Our results indicate that the FDG uptake may be predictive of immunological features including TILs and PD-L1 expression in breast cancer patients. Additional research is necessary to further evaluate FDG-PET as a biomarker of immune checkpoint therapy in breast cancer.
高 F18-氟代脱氧葡萄糖(FDG)摄取已被报道可预测乳腺癌患者的预后不良。我们研究了 FDG 摄取与免疫因素之间的关系,包括程序性细胞死亡配体 1(PD-L1)、CD8 和肿瘤浸润淋巴细胞(TIL)的数据。
对 97 例未经术前治疗而行手术的乳腺癌患者的组织进行了检查。使用国际 TIL 工作组在乳腺癌中的标准,通过免疫组织化学评估间质 TIL 分级。通过免疫组织化学评估 PD-L1 阳性和 CD8 阳性。基于标准化摄取值最大值(SUVmax)评估 FDG 摄取。研究了 SUVmax 与 TIL 分级以及 PD-L1 和 CD8 表达之间的关系。

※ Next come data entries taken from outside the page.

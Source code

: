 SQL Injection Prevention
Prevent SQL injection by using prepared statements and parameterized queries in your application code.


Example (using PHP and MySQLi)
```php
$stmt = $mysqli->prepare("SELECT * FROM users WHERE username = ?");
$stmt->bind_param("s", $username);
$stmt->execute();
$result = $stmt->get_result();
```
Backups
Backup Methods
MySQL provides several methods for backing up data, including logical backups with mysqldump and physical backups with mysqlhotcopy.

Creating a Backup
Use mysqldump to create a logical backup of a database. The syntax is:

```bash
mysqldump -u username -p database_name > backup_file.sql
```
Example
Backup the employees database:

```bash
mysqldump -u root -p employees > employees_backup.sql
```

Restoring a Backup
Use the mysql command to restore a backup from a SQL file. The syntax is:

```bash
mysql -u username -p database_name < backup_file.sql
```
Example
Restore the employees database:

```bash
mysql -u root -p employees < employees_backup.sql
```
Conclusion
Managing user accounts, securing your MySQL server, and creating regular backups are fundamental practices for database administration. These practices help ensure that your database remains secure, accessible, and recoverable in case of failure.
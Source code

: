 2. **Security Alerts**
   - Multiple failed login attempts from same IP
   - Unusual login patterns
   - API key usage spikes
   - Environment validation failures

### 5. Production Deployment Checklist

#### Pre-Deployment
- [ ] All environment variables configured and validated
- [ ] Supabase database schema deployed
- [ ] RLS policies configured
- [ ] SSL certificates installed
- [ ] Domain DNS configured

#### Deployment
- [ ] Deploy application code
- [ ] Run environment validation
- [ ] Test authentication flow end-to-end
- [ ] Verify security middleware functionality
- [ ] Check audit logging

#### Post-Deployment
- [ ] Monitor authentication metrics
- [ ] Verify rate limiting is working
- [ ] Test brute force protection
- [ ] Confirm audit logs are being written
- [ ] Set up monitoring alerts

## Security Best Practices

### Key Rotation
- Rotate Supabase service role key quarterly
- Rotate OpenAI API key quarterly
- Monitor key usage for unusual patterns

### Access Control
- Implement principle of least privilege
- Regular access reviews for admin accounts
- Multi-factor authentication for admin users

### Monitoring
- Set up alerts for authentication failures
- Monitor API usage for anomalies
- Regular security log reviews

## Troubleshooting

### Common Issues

在 97 例患者中,根据接受者操作特征曲线得出的 SUVmax 截断值 3,有 41 例(42.3%)原发肿瘤 SUVmax 较高。17 例(17.5%)患者 PD-L1 阳性。我们的分析表明,肿瘤较大、核分级较高、TIL 程度较高和 PD-L1 阳性表达与原发肿瘤 SUVmax 较高显著相关。SUVmax 与 TIL 程度之间存在显著相关性(r=0.428,p<0.001),SUVmax 与 PD-L1 阳性之间也存在显著相关性(r=0.413,p<0.001)。所有 TIL 程度较高的病例均表现出高 CD8 表达。
我们的结果表明,FDG 摄取可能可预测乳腺癌患者的免疫特征,包括 TIL 和 PD-L1 表达。需要进一步研究以进一步评估 FDG-PET 作为乳腺癌免疫检查点治疗的生物标志物。